Vansbro AIK FK
- Full name: Vansbro Allmänna Idrottsklubb Fotbollklubb
- Founded: 1920
- Ground: Vanåvallen Vansbro Sweden
- Chairman: Åsa Bergström
- League: Division 4 Dalarna
| Home colours |

= Vansbro AIK =

Swedish football club

Vansbro AIK FK is a Swedish football club located in Vansbro.

==Background==
Vansbro AIK FK currently plays in Division 4 Dalarna which is the sixth tier of Swedish football. They play their home matches at the Vanåvallen in Vansbro. Vanåvallen was built in 1939 and its record attendance dates back to 1957 when 2 074 persons watched the derby game against Malungs IF.
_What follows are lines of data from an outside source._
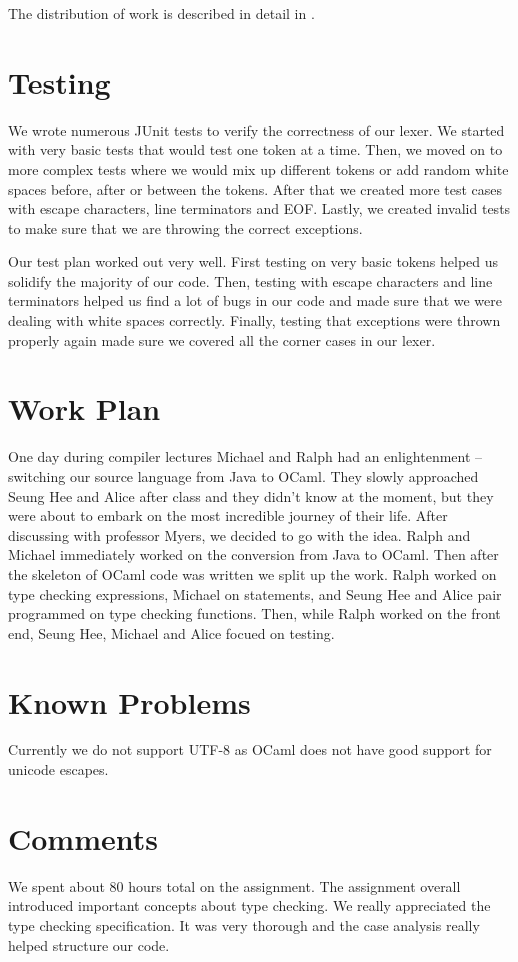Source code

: \documentclass{hw}
\begin{document}
The distribution of work is described in detail in .

\section{Testing}\label{sec:testing}
We wrote numerous JUnit tests to verify the correctness of our lexer. We
started with very basic tests that would test one token at a time. Then, we
moved on to more complex tests where we would mix up different tokens or add
random white spaces before, after or between the tokens. After that we created
more test cases with escape characters, line terminators and EOF. Lastly, we
created invalid tests to make sure that we are throwing the correct exceptions.

Our test plan worked out very well. First testing on very basic tokens helped
us solidify the majority of our code. Then, testing with escape characters and
line terminators helped us find a lot of bugs in our code and made sure that we
were dealing with white spaces correctly.  Finally, testing that exceptions
were thrown properly again made sure we covered all the corner cases in our
lexer.

\section{Work Plan}\label{sec:workplan}
One day during compiler lectures Michael and Ralph had an enlightenment -- switching our
source language from Java to OCaml.
They slowly approached Seung Hee and Alice after class and they didn't know at the moment, 
but they were about to embark on the most incredible journey of their life. After discussing
with professor Myers, we decided to go with the idea. Ralph and Michael immediately 
worked on the conversion from Java to OCaml. Then after the skeleton of OCaml code was written
we split up the work. Ralph worked on type checking expressions, Michael on statements,
and Seung Hee and Alice pair programmed on type checking functions. Then, while 
Ralph worked on the front end, Seung Hee, Michael and Alice focued on testing.

\section{Known Problems}\label{sec:problems}
Currently we do not support UTF-8 as OCaml does not have good support for unicode 
escapes. 

\section{Comments}\label{sec:comments}
We spent about 80 hours total on the assignment. The assignment overall
introduced important concepts about type checking. We really appreciated 
the type checking specification. It was very thorough and the case analysis
really helped structure our code.
\end{document}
The club is affiliated to Dalarnas Fotbollförbund. Vansbro AIK have competed in the Svenska Cupen on 18 occasions and have played 21 matches in the competition.

==Season to season==

In their most successful period Vansbro AIK FK competed in the following divisions:

| Season | Level | Division | Section | Position | Movements |
|---|---|---|---|---|---|
| 1957–58 | Tier 4 | Division 4 | Dalarna | 2nd |  |
| 1959 | Tier 4 | Division 4 | Dalarna | 1st | Promoted |
| 1960 | Tier 3 | Division 3 | Norra Svealand | 7th |  |
| 1961 | Tier 3 | Division 3 | Norra Svealand | 9th |  |
| 1962 | Tier 3 | Division 3 | Norra Svealand | 4th |  |
| 1963 | Tier 3 | Division 3 | Norra Svealand | 5th |  |
| 1964 | Tier 3 | Division 3 | Västra Svealand | 7th |  |
| 1965 | Tier 3 | Division 3 | Norra Svealand | 12th | Relegated |
| 1966 | Tier 4 | Division 4 | Dalarna | 8th |  |
| 1967 | Tier 4 | Division 4 | Dalarna | 11th | Relegated |

In recent seasons Vansbro AIK FK have competed in the following divisions:

| Season | Level | Division | Section | Position | Movements |
|---|---|---|---|---|---|
| 2006* | Tier 7 | Division 5 | Dalarna Norra | 5th |  |
| 2007 | Tier 7 | Division 5 | Dalarna Norra | 2nd |  |
| 2008 | Tier 7 | Division 5 | Dalarna Norra | 2nd |  |
| 2009 | Tier 7 | Division 5 | Dalarna Norra | 1st | Promoted |
| 2010 | Tier 6 | Division 4 | Dalarna | 2nd | Promotion Playoffs |
| 2011 | Tier 6 | Division 4 | Dalarna | 3rd |  |

- League restructuring in 2006 resulted in a new division being created at Tier 3 and subsequent divisions dropping a level.